In what seemed like no time, but in fact took about 40 years off my life and added several years to my sentence, I'd overpowered the guards, scaled the walls, cracked the safe to discover the secret combination written down inside to let me open it to find the key inside to the front door to let me in, cured cancer and all known diseases, sneaked past a contingent of 12,000 heavily armed soldiers, run away from 12,000 heavily legged soldiers, eaten my lunch, caught cancer, delved the upper cave system, penetrated the lair via the usual succession of deathtraps, and found and entered the library.

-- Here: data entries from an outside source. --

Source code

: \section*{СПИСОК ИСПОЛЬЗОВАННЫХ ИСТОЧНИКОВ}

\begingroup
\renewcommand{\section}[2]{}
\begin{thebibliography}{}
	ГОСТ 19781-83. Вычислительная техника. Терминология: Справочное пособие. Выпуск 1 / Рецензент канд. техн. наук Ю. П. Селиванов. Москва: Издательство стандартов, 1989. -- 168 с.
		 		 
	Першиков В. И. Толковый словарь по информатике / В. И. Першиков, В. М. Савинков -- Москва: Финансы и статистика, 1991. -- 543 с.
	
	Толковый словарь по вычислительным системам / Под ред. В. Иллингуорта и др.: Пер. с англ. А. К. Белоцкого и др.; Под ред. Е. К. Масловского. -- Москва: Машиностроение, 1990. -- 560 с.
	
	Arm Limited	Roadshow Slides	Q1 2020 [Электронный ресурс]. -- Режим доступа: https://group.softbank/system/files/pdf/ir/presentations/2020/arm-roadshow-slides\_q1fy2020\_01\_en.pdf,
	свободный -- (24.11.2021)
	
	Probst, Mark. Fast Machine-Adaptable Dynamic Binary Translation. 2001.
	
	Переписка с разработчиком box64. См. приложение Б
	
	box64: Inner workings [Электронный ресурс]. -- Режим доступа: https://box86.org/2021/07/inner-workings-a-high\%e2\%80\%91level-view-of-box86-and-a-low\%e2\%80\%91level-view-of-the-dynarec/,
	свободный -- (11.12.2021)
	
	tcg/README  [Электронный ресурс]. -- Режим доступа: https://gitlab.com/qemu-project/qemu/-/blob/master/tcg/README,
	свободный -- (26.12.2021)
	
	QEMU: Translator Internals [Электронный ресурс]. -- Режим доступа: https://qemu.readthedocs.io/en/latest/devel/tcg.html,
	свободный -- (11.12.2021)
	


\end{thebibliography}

At last, the library. A large silent cavern, stalactites and stalagmites twinkling overhead in the harsh halogen lights as they argued about which had to get down. And behind the stern, forbidding Enquiries Desk was my goal. I laughed when I saw the final deathtrap, the last obstacle between me and triumph. How tedious. The old Keep It At The Bottom of A Bottomless Pit Of Radioactive Tigers With Only A Burning Rope Leading Down trick. This was last year's black.
I sprang into action. And by god, I needed it. I stank.
Refreshed, I bounded over the lip of the pit and swarmed hand-over-hand down the burning rope towards the ravening jaws of the radioactive tigers prowling around the book --the Book!-- lying open to Friday's page on the plinth in the middle.
And then it happened.
My phone rang.
I'd forgotten to switch it off when I went into the library.